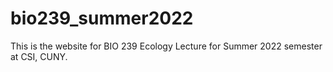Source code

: # bio239_summer2022
This is the website for BIO 239 Ecology Lecture for Summer 2022 semester at CSI, CUNY.
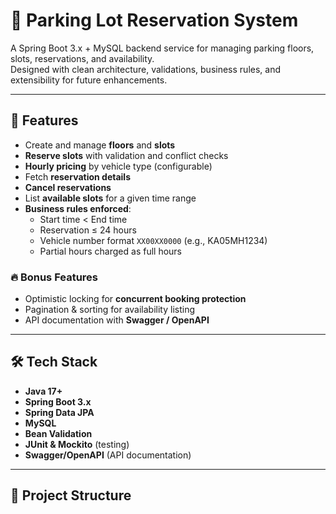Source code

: # 🚗 Parking Lot Reservation System

A Spring Boot 3.x + MySQL backend service for managing parking floors, slots, reservations, and availability.  
Designed with clean architecture, validations, business rules, and extensibility for future enhancements.

---

## 📌 Features

- Create and manage **floors** and **slots**  
- **Reserve slots** with validation and conflict checks  
- **Hourly pricing** by vehicle type (configurable)  
- Fetch **reservation details**  
- **Cancel reservations**  
- List **available slots** for a given time range  
- **Business rules enforced**:
  - Start time < End time  
  - Reservation ≤ 24 hours  
  - Vehicle number format `XX00XX0000` (e.g., KA05MH1234)  
  - Partial hours charged as full hours  

### 🔥 Bonus Features
- Optimistic locking for **concurrent booking protection**  
- Pagination & sorting for availability listing  
- API documentation with **Swagger / OpenAPI**  

---

## 🛠 Tech Stack

- **Java 17+**  
- **Spring Boot 3.x**  
- **Spring Data JPA**  
- **MySQL**  
- **Bean Validation**  
- **JUnit & Mockito** (testing)  
- **Swagger/OpenAPI** (API documentation)  

---

## 📂 Project Structure

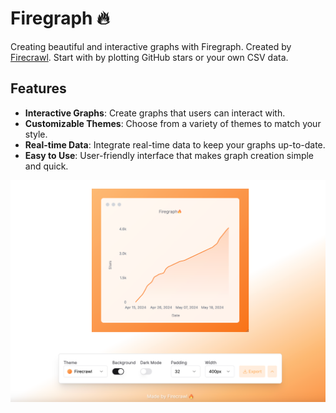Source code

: # Firegraph 🔥

Creating beautiful and interactive graphs with Firegraph. Created by [Firecrawl](https://github.com/mendableai/firecrawl). Start with by plotting GitHub stars or your own CSV data.

## Features

- **Interactive Graphs**: Create graphs that users can interact with.
- **Customizable Themes**: Choose from a variety of themes to match your style.
- **Real-time Data**: Integrate real-time data to keep your graphs up-to-date.
- **Easy to Use**: User-friendly interface that makes graph creation simple and quick.

![Firegraph](public/hero.png)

○ ○ ○ ○

■ What is required
Using the listing above, return all lines where the word "availability" occurs.

■ Written answer
A Spring Boot 3.x + MySQL backend service for managing parking floors, slots, reservations, and availability.  
- Pagination & sorting for availability listing  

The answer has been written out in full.